═══ Supplied information ═══
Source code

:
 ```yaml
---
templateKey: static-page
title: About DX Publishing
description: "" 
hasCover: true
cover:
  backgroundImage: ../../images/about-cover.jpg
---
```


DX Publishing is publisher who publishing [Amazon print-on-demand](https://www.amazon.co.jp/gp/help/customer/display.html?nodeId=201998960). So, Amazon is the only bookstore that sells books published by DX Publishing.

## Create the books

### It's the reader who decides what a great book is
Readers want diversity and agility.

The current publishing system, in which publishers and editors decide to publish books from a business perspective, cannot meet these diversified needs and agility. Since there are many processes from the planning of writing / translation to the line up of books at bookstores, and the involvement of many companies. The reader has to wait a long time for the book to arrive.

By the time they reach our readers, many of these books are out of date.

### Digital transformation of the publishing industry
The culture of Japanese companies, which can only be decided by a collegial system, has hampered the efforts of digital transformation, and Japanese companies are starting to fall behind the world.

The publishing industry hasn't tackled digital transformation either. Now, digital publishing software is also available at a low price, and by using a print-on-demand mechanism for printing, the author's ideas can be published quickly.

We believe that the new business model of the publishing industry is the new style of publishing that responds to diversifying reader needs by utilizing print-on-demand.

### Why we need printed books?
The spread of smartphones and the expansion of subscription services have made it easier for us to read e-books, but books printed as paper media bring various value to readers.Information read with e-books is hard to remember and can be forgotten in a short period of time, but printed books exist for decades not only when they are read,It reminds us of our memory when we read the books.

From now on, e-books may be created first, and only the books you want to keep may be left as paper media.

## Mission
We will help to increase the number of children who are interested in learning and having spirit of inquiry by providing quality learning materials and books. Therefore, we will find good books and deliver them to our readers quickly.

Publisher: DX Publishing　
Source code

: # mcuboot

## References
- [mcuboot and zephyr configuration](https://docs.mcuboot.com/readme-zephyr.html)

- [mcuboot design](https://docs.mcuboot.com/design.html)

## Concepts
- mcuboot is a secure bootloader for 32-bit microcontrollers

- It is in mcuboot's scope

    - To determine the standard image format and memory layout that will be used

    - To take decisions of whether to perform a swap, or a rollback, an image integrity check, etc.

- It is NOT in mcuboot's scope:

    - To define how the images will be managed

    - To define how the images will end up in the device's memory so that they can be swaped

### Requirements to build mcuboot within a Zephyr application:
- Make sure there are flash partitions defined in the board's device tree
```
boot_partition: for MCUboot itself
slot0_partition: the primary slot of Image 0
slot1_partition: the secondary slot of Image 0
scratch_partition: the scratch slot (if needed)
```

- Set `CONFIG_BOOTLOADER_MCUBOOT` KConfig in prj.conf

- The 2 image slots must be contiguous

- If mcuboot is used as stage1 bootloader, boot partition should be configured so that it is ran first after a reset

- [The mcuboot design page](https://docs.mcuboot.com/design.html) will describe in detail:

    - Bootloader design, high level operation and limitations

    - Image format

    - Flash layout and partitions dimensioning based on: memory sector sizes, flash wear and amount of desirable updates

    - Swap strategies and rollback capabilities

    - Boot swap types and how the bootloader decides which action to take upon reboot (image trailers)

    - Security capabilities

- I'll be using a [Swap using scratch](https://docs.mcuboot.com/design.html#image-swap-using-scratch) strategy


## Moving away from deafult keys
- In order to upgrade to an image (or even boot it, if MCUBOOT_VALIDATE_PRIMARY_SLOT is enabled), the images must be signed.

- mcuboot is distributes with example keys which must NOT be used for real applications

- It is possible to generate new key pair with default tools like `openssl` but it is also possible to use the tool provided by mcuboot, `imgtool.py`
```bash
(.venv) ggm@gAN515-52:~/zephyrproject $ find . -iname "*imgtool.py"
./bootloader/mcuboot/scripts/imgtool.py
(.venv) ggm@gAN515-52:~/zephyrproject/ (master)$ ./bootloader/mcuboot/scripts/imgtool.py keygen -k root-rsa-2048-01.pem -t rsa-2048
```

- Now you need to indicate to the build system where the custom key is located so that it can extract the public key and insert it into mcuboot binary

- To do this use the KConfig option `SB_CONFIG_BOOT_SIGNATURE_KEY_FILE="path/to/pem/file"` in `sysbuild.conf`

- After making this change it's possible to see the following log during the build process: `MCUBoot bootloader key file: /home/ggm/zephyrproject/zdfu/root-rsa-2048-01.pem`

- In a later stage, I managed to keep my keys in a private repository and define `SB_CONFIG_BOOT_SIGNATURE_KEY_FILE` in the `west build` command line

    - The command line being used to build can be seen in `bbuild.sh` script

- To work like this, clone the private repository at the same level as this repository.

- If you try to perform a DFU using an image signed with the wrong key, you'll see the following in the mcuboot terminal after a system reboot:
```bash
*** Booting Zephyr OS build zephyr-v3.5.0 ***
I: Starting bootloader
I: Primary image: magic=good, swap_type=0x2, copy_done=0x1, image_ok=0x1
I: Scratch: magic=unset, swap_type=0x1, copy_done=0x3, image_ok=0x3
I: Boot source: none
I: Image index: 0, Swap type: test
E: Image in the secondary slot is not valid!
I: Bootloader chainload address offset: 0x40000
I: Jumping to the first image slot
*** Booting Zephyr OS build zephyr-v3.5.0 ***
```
═══
Copy out each line of the entries where the word "quickly" is found.

The publishing industry hasn't tackled digital transformation either. Now, digital publishing software is also available at a low price, and by using a print-on-demand mechanism for printing, the author's ideas can be published quickly.
We will help to increase the number of children who are interested in learning and having spirit of inquiry by providing quality learning materials and books. Therefore, we will find good books and deliver them to our readers quickly.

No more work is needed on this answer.